**EXERCISE:** When you repeat the entries below, please keep them exact and leave out the pictures.

**INPUT DATA:**
== Segment start ==

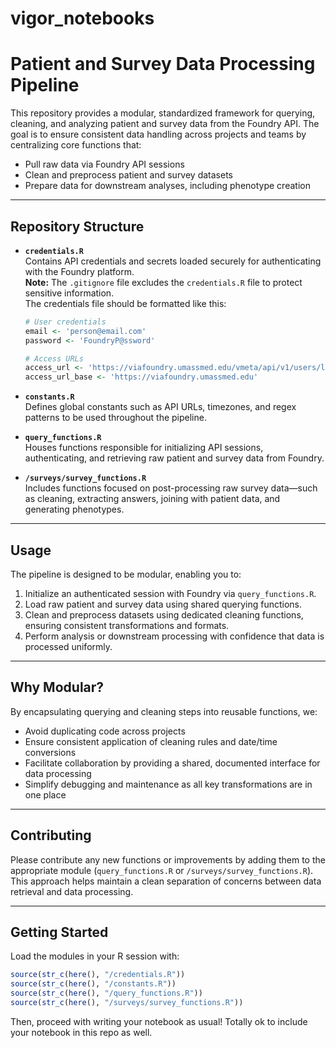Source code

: # vigor_notebooks

# Patient and Survey Data Processing Pipeline

This repository provides a modular, standardized framework for querying, cleaning, and analyzing patient and survey data from the Foundry API. The goal is to ensure consistent data handling across projects and teams by centralizing core functions that:

- Pull raw data via Foundry API sessions  
- Clean and preprocess patient and survey datasets  
- Prepare data for downstream analyses, including phenotype creation  

---

## Repository Structure

- **`credentials.R`**  
  Contains API credentials and secrets loaded securely for authenticating with the Foundry platform.  
  **Note:** The `.gitignore` file excludes the `credentials.R` file to protect sensitive information.  
  The credentials file should be formatted like this:

  ```r
  # User credentials
  email <- 'person@email.com'
  password <- 'FoundryP@ssword'

  # Access URLs
  access_url <- 'https://viafoundry.umassmed.edu/vmeta/api/v1/users/login'
  access_url_base <- 'https://viafoundry.umassmed.edu'
  ```
- **`constants.R`**  
  Defines global constants such as API URLs, timezones, and regex patterns to be used throughout the pipeline.

- **`query_functions.R`**  
  Houses functions responsible for initializing API sessions, authenticating, and retrieving raw patient and survey data from Foundry.

- **`/surveys/survey_functions.R`**  
  Includes functions focused on post-processing raw survey data—such as cleaning, extracting answers, joining with patient data, and generating phenotypes.

---

## Usage

The pipeline is designed to be modular, enabling you to:

1. Initialize an authenticated session with Foundry via `query_functions.R`.  
2. Load raw patient and survey data using shared querying functions.  
3. Clean and preprocess datasets using dedicated cleaning functions, ensuring consistent transformations and formats.  
4. Perform analysis or downstream processing with confidence that data is processed uniformly.

---

## Why Modular?

By encapsulating querying and cleaning steps into reusable functions, we:

- Avoid duplicating code across projects  
- Ensure consistent application of cleaning rules and date/time conversions  
- Facilitate collaboration by providing a shared, documented interface for data processing  
- Simplify debugging and maintenance as all key transformations are in one place

---

## Contributing

Please contribute any new functions or improvements by adding them to the appropriate module (`query_functions.R` or `/surveys/survey_functions.R`). This approach helps maintain a clean separation of concerns between data retrieval and data processing.

---

## Getting Started

Load the modules in your R session with:

```r
source(str_c(here(), "/credentials.R"))
source(str_c(here(), "/constants.R"))
source(str_c(here(), "/query_functions.R"))
source(str_c(here(), "/surveys/survey_functions.R"))
```
Then, proceed with writing your notebook as usual! Totally ok to include your notebook in this repo as well.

== Segment end ==

**ANSWER TO THE PROBLEM:**
Source code

: # vigor_notebooks

# Patient and Survey Data Processing Pipeline

This repository provides a modular, standardized framework for querying, cleaning, and analyzing patient and survey data from the Foundry API. The goal is to ensure consistent data handling across projects and teams by centralizing core functions that:

- Pull raw data via Foundry API sessions  
- Clean and preprocess patient and survey datasets  
- Prepare data for downstream analyses, including phenotype creation  

---

## Repository Structure

- **`credentials.R`**  
  Contains API credentials and secrets loaded securely for authenticating with the Foundry platform.  
  **Note:** The `.gitignore` file excludes the `credentials.R` file to protect sensitive information.  
  The credentials file should be formatted like this:

  ```r
  # User credentials
  email <- 'person@email.com'
  password <- 'FoundryP@ssword'

  # Access URLs
  access_url <- 'https://viafoundry.umassmed.edu/vmeta/api/v1/users/login'
  access_url_base <- 'https://viafoundry.umassmed.edu'
  ```
- **`constants.R`**  
  Defines global constants such as API URLs, timezones, and regex patterns to be used throughout the pipeline.

- **`query_functions.R`**  
  Houses functions responsible for initializing API sessions, authenticating, and retrieving raw patient and survey data from Foundry.

- **`/surveys/survey_functions.R`**  
  Includes functions focused on post-processing raw survey data—such as cleaning, extracting answers, joining with patient data, and generating phenotypes.

---

## Usage

The pipeline is designed to be modular, enabling you to:

1. Initialize an authenticated session with Foundry via `query_functions.R`.  
2. Load raw patient and survey data using shared querying functions.  
3. Clean and preprocess datasets using dedicated cleaning functions, ensuring consistent transformations and formats.  
4. Perform analysis or downstream processing with confidence that data is processed uniformly.

---

## Why Modular?

By encapsulating querying and cleaning steps into reusable functions, we:

- Avoid duplicating code across projects  
- Ensure consistent application of cleaning rules and date/time conversions  
- Facilitate collaboration by providing a shared, documented interface for data processing  
- Simplify debugging and maintenance as all key transformations are in one place

---

## Contributing

Please contribute any new functions or improvements by adding them to the appropriate module (`query_functions.R` or `/surveys/survey_functions.R`). This approach helps maintain a clean separation of concerns between data retrieval and data processing.

---

## Getting Started

Load the modules in your R session with:

```r
source(str_c(here(), "/credentials.R"))
source(str_c(here(), "/constants.R"))
source(str_c(here(), "/query_functions.R"))
source(str_c(here(), "/surveys/survey_functions.R"))
```
Then, proceed with writing your notebook as usual! Totally ok to include your notebook in this repo as well.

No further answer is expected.